* **Aim of the task**:
Pull each line containing "value" from the data.

╔══

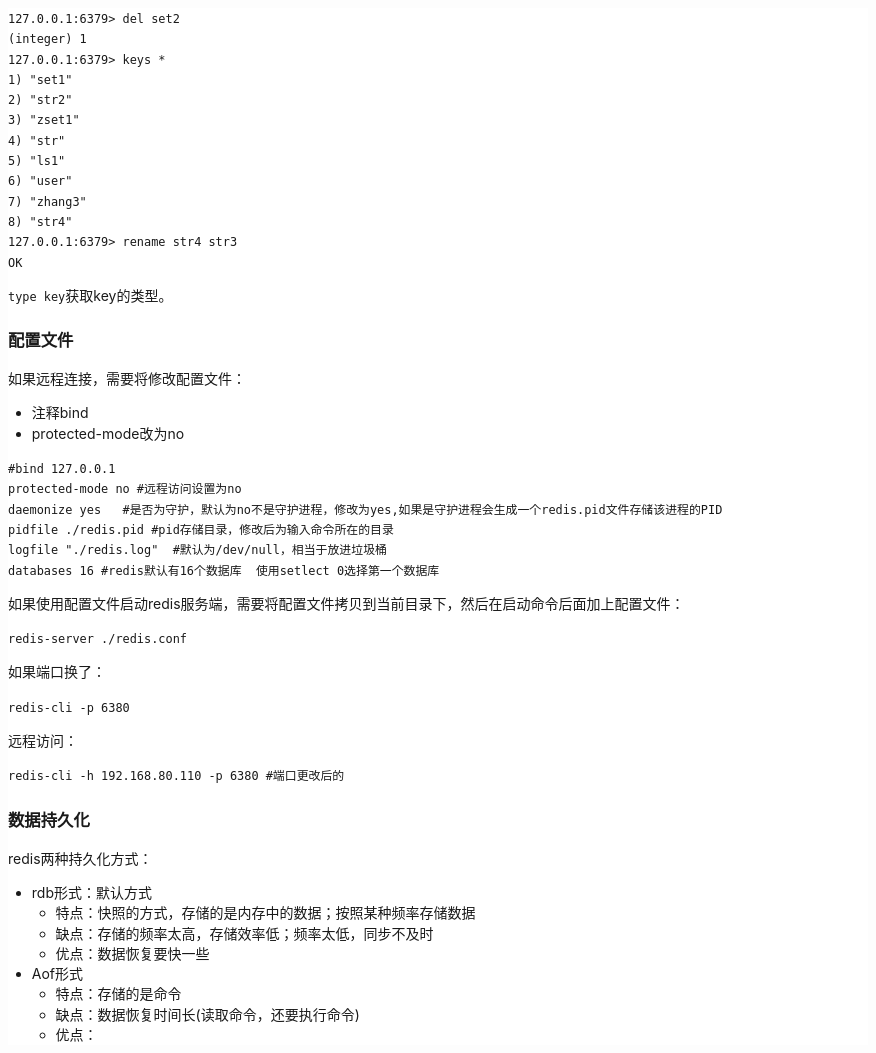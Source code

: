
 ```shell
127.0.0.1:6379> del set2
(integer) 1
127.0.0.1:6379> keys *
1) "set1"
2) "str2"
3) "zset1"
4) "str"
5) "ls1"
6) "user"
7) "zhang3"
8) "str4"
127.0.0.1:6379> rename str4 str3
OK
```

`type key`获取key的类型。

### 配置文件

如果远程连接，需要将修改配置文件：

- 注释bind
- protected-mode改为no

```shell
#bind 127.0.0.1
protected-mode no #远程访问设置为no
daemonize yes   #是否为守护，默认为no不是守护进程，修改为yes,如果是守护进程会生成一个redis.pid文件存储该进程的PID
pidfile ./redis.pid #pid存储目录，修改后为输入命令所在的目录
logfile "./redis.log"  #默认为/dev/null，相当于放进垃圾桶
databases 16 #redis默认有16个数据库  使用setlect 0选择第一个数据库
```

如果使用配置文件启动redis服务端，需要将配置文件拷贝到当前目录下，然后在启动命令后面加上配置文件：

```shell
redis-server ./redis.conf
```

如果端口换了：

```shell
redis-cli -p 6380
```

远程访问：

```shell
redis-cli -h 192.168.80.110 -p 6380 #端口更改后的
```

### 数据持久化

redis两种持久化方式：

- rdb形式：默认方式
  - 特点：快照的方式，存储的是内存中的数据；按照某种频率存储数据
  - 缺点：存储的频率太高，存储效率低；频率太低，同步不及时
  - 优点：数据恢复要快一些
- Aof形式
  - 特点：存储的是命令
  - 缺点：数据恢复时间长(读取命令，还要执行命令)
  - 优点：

╚══
╔══

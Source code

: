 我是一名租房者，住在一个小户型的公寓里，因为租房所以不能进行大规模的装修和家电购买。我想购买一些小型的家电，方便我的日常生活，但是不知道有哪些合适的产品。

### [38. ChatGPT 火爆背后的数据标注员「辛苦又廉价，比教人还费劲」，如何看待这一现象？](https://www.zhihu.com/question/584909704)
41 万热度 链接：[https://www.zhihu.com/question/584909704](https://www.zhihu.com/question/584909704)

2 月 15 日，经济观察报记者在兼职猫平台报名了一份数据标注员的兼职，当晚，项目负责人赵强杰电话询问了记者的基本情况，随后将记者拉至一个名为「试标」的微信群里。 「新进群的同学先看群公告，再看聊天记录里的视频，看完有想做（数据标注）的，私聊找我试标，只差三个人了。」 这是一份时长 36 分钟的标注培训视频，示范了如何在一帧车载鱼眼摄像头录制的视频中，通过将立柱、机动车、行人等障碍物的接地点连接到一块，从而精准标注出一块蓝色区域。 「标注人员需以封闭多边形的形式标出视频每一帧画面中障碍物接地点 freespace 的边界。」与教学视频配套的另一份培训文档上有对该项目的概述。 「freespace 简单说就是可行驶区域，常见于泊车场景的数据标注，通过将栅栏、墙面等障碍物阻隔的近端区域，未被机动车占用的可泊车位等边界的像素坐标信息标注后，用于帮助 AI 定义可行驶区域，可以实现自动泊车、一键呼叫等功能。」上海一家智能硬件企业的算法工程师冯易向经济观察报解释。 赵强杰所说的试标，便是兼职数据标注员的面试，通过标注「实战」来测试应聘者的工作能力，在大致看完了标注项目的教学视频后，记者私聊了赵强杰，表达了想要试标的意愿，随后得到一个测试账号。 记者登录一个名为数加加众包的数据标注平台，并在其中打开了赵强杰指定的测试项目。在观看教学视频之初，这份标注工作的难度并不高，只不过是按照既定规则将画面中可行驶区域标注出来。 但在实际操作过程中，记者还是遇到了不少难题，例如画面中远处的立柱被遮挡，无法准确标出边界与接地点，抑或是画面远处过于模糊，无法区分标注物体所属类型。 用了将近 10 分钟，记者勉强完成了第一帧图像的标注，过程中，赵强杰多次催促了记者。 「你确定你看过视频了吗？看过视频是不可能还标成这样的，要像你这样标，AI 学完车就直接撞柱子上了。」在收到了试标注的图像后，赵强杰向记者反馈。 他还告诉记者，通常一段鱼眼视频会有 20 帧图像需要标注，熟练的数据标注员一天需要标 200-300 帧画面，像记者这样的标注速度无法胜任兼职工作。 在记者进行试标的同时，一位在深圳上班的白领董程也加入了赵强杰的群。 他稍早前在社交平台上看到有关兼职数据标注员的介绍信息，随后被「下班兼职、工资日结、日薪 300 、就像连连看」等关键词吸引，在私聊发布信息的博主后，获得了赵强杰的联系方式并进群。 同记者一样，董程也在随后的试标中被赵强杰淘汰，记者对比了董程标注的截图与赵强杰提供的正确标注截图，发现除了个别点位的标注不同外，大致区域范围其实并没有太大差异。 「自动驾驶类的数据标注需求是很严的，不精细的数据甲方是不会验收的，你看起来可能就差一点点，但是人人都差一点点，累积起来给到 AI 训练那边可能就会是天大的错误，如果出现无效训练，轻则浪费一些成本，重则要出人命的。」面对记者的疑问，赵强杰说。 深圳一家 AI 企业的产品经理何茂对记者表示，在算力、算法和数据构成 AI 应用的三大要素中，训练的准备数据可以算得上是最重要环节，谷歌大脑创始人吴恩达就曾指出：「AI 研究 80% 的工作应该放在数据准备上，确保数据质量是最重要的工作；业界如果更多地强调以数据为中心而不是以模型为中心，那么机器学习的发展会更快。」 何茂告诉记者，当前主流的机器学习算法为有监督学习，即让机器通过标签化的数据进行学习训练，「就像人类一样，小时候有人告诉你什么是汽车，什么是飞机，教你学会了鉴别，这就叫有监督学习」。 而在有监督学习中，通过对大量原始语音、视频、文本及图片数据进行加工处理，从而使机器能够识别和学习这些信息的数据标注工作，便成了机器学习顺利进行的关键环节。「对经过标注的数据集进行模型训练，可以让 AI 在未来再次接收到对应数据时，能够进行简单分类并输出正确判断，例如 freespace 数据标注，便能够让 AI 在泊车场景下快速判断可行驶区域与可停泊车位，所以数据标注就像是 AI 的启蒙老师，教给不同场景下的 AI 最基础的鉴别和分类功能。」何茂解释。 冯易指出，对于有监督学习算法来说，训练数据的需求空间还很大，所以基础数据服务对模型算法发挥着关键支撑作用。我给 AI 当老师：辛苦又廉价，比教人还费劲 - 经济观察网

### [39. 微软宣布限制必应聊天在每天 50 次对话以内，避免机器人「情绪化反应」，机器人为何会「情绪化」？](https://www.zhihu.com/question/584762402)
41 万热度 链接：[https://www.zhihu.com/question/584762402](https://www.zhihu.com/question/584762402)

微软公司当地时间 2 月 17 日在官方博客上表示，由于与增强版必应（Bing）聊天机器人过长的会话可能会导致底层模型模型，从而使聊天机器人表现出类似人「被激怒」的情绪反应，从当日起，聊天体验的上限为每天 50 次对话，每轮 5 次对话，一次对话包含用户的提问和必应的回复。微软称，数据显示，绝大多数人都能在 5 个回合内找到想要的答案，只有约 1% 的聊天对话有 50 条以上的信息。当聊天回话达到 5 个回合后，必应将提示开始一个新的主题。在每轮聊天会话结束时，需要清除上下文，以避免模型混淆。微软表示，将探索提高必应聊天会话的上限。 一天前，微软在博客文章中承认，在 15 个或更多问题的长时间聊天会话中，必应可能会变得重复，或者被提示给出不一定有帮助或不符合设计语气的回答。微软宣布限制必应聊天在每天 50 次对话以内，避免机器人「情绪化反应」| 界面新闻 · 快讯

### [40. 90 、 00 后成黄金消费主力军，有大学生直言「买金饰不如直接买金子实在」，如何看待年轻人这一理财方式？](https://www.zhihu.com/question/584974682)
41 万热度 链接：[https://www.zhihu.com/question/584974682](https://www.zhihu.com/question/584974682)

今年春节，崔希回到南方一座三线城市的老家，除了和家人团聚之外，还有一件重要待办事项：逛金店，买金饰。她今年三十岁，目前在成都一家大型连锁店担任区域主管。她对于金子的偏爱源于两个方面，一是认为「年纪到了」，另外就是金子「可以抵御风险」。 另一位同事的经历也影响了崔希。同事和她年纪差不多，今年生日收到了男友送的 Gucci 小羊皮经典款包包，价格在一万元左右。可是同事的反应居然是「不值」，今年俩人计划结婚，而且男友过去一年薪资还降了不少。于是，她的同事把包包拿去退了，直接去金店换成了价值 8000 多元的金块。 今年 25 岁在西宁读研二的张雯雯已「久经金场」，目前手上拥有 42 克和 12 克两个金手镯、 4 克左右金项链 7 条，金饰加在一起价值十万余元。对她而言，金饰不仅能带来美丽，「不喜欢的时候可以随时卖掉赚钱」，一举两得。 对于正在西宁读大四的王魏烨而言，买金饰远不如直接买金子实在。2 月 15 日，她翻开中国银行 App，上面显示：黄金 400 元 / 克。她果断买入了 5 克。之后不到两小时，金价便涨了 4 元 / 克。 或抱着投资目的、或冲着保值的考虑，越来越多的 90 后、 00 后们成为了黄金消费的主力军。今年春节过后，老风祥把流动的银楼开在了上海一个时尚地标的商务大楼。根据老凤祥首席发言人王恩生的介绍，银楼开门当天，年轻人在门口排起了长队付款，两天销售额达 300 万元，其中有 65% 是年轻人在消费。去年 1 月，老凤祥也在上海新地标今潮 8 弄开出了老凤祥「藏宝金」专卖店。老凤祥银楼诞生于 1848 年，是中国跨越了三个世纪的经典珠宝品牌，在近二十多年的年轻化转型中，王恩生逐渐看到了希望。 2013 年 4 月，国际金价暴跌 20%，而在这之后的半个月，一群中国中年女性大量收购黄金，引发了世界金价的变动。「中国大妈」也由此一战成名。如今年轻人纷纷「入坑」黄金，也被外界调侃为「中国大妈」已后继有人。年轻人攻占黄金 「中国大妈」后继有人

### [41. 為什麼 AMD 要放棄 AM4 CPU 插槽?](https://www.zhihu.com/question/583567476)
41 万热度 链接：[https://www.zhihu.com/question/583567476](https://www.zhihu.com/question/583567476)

╚══
╔══

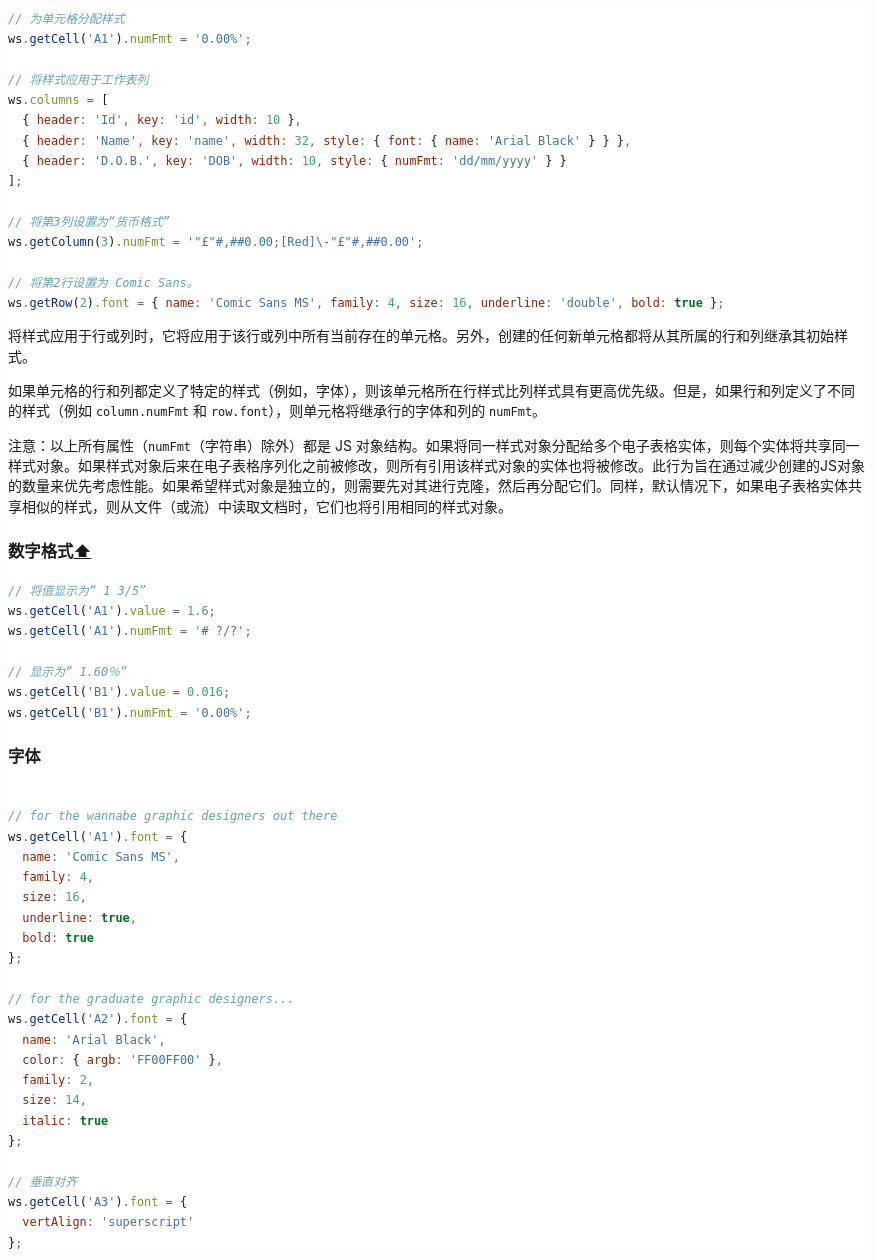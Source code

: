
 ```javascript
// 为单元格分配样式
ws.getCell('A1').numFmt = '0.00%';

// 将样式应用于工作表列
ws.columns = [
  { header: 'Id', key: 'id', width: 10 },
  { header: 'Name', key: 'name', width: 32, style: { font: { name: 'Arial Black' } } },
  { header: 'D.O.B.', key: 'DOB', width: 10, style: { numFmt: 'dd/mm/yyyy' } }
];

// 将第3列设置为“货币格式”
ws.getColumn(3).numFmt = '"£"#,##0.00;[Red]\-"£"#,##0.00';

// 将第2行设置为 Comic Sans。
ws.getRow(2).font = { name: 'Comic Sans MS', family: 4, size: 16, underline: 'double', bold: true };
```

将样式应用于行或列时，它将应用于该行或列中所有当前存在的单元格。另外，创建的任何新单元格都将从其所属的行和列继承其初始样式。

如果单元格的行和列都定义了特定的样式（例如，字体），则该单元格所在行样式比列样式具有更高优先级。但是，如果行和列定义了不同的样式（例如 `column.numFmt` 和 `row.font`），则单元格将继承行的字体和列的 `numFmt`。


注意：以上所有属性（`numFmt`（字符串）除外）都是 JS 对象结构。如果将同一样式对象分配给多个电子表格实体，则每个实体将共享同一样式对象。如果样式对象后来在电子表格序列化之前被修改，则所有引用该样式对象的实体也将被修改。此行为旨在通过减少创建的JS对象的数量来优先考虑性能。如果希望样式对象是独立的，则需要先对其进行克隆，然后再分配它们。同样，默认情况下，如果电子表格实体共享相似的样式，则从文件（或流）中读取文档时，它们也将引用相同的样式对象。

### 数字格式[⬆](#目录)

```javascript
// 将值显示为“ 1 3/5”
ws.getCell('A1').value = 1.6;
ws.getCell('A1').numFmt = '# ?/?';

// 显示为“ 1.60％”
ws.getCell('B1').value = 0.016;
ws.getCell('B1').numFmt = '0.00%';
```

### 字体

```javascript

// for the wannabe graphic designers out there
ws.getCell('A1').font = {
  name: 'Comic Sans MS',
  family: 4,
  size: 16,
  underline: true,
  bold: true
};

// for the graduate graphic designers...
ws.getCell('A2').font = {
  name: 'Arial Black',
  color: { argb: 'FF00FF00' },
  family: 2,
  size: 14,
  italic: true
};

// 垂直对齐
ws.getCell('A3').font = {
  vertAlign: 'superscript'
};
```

╚══

* **Answer box**:
ws.getCell('A1').value = 1.6;
ws.getCell('B1').value = 0.016;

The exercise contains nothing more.